(INSTRUCTIONS TO FOLLOW)
What lines in the records include the string "article"? Return each one.

-------- DATA TO PROCESS

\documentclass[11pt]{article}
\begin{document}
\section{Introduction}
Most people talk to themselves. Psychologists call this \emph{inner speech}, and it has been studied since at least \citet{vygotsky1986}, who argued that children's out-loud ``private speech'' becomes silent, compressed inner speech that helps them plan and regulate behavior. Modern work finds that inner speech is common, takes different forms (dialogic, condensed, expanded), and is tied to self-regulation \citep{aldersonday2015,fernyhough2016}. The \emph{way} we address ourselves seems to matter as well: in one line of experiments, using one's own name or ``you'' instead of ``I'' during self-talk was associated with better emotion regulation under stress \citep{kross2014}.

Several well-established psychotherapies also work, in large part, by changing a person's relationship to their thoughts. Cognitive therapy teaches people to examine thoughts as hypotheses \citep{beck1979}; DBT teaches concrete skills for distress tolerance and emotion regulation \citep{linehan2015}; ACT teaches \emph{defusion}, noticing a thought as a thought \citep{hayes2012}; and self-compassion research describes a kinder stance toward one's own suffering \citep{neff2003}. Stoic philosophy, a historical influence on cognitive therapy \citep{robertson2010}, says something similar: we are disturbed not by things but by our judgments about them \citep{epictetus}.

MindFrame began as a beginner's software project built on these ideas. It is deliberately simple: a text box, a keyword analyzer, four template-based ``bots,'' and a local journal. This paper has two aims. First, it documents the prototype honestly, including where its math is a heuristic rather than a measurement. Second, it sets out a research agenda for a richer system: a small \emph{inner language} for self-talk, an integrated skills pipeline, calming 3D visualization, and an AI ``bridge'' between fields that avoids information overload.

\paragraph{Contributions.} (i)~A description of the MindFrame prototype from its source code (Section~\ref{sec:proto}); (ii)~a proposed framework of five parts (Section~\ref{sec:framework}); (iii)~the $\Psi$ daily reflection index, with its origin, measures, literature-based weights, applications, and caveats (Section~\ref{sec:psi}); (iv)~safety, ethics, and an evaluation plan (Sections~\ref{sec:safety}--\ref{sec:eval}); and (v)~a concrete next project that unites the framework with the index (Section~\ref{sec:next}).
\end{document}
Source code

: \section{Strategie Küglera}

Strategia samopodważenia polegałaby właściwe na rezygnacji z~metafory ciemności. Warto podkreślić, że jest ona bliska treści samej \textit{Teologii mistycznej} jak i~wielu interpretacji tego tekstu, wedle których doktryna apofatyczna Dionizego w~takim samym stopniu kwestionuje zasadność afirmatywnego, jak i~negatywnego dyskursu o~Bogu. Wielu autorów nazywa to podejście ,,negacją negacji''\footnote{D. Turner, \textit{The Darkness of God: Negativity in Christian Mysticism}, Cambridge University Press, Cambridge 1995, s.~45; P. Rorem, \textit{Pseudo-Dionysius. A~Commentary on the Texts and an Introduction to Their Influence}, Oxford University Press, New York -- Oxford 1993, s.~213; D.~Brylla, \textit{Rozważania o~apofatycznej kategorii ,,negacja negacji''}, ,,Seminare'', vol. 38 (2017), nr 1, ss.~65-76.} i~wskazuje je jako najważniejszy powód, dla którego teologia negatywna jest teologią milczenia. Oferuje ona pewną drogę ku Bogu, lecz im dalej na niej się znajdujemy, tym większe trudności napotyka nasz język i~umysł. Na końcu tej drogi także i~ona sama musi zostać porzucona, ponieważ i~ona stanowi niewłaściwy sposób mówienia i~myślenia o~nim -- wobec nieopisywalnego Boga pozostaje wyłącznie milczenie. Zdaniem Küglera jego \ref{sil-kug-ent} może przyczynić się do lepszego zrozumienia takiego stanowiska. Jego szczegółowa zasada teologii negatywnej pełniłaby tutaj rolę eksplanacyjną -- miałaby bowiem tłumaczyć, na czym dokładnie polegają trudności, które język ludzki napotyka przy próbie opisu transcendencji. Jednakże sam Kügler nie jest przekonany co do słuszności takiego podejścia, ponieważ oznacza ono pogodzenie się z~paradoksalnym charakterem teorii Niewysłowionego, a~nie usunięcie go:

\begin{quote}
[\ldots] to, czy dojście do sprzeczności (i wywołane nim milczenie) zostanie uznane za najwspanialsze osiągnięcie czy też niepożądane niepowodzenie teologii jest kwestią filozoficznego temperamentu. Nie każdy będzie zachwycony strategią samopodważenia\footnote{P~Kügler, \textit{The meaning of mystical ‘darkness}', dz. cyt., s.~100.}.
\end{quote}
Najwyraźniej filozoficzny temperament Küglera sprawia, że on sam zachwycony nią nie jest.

----------------
-------- DATA TO PROCESS

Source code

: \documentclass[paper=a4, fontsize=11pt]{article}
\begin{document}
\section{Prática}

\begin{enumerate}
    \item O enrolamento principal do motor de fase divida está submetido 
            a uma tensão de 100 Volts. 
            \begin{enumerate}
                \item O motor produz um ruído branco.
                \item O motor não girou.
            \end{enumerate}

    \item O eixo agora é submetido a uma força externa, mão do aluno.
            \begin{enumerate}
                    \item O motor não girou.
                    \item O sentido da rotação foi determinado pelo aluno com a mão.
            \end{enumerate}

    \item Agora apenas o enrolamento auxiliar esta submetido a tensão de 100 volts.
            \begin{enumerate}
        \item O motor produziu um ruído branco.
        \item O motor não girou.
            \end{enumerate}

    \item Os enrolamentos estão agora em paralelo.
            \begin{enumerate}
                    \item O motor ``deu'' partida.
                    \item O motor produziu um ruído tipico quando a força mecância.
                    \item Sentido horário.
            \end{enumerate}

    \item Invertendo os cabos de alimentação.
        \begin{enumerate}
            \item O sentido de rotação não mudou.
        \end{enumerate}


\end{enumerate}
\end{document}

----------------
-------- DATA TO PROCESS

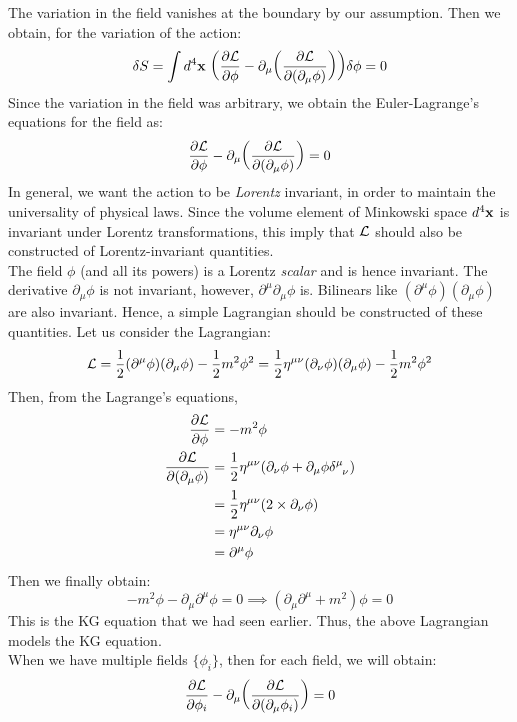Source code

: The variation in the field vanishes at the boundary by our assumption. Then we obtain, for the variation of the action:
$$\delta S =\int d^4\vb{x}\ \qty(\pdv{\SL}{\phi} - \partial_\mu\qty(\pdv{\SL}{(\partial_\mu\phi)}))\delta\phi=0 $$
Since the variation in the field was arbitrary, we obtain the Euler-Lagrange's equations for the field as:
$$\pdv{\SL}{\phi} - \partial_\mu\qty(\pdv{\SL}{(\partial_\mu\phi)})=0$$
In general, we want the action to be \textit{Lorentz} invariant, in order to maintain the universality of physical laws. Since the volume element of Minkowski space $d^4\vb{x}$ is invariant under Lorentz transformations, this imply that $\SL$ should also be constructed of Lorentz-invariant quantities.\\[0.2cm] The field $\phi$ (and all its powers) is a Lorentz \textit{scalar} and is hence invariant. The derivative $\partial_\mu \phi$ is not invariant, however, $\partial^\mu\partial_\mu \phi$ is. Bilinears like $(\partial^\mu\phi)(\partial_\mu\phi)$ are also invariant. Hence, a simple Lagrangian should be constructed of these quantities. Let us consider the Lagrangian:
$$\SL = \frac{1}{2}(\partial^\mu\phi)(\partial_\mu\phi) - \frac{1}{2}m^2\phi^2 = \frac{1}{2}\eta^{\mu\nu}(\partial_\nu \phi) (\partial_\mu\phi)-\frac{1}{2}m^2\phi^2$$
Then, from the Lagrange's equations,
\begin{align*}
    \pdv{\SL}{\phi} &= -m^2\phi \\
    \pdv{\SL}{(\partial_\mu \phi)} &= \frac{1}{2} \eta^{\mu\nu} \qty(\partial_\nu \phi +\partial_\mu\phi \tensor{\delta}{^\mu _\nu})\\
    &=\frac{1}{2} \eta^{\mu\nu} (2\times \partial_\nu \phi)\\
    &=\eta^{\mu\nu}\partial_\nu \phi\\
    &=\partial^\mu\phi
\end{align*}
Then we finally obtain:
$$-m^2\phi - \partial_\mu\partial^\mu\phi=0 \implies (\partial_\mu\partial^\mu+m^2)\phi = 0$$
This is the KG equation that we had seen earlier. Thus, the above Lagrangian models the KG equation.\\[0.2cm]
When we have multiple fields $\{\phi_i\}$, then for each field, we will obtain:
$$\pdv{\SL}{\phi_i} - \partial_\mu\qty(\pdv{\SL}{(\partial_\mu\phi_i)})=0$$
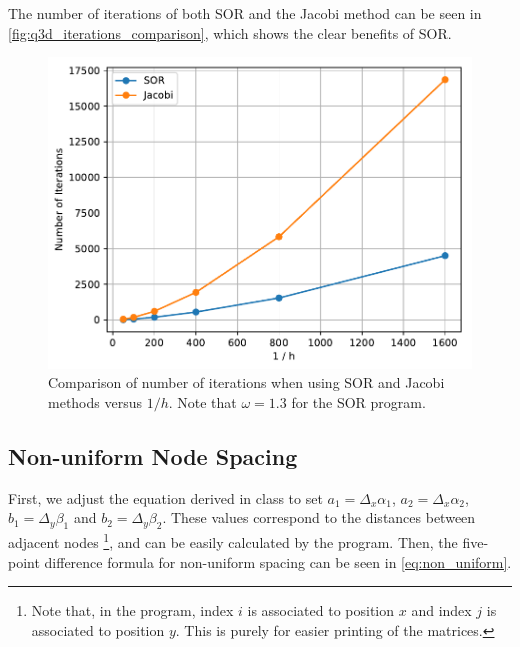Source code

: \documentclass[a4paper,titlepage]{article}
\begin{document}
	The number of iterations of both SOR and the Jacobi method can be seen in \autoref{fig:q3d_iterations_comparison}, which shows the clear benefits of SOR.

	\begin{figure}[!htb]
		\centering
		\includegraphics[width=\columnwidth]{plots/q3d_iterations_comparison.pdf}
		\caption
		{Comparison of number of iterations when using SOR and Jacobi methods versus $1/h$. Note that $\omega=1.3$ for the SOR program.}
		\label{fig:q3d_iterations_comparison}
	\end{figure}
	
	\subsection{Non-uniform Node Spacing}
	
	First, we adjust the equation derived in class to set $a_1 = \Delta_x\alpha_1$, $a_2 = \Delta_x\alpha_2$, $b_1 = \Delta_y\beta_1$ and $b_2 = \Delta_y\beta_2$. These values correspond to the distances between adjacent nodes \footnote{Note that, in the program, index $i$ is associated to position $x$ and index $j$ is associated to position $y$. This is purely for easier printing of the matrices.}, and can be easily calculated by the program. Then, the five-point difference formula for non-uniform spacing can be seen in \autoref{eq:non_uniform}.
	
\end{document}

----------------

(TASK RESULT)
\documentclass[11pt]{article}
: \documentclass[paper=a4, fontsize=11pt]{article}
: \documentclass[a4paper,titlepage]{article}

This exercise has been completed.